> **About this task**
What lines in the records below mention "follow"? List them all.

> **Source data**
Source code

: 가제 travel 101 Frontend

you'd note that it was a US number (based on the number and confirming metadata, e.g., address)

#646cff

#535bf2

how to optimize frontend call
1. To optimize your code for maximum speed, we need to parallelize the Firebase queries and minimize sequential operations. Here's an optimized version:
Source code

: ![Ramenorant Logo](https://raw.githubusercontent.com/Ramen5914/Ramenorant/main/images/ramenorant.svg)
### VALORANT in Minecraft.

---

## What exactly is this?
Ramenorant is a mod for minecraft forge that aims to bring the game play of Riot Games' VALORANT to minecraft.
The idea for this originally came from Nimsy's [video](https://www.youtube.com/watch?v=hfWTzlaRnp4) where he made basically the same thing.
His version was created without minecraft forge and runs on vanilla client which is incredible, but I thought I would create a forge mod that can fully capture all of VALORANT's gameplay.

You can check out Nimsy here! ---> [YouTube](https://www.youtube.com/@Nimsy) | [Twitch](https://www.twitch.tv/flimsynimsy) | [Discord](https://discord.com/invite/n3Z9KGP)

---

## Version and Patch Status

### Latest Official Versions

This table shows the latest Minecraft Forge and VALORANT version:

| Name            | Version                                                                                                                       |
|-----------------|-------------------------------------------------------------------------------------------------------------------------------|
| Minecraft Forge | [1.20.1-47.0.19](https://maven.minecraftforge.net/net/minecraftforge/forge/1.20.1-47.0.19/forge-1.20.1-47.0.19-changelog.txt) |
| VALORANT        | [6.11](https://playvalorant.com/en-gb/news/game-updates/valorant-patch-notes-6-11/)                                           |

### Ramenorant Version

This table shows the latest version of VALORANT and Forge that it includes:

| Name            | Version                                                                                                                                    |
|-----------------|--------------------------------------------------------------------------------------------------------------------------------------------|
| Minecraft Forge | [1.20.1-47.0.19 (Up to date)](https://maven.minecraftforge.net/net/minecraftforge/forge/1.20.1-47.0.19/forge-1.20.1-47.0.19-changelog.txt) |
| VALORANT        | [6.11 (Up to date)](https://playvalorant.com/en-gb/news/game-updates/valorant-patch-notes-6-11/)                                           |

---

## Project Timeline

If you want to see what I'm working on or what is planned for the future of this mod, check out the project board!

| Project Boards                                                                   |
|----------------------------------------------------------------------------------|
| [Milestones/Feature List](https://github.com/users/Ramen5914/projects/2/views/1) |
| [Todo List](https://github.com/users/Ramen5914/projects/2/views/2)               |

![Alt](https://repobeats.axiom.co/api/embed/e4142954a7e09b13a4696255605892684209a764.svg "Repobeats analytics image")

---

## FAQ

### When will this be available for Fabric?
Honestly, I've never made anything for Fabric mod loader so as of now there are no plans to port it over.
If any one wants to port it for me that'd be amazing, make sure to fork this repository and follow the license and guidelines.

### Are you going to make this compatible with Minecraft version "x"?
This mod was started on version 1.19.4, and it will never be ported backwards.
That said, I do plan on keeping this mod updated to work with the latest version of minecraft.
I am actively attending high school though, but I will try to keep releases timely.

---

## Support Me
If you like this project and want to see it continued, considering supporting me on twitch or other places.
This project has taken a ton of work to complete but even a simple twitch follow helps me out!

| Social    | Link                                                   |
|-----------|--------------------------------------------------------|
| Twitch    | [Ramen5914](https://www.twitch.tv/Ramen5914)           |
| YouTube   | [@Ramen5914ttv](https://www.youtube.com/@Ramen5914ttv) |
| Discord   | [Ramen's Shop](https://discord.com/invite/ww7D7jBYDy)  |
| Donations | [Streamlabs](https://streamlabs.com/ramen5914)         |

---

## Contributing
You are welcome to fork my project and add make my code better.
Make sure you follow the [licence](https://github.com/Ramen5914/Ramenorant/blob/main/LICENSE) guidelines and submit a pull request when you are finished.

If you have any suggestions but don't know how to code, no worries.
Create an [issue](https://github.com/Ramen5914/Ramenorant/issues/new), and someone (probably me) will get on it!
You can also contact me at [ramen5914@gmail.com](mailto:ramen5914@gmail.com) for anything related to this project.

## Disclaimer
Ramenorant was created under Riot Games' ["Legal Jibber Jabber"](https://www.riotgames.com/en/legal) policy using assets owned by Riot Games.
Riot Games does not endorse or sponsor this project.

> **Response to this task**
If any one wants to port it for me that'd be amazing, make sure to fork this repository and follow the license and guidelines.
This project has taken a ton of work to complete but even a simple twitch follow helps me out!
Make sure you follow the [licence](https://github.com/Ramen5914/Ramenorant/blob/main/LICENSE) guidelines and submit a pull request when you are finished.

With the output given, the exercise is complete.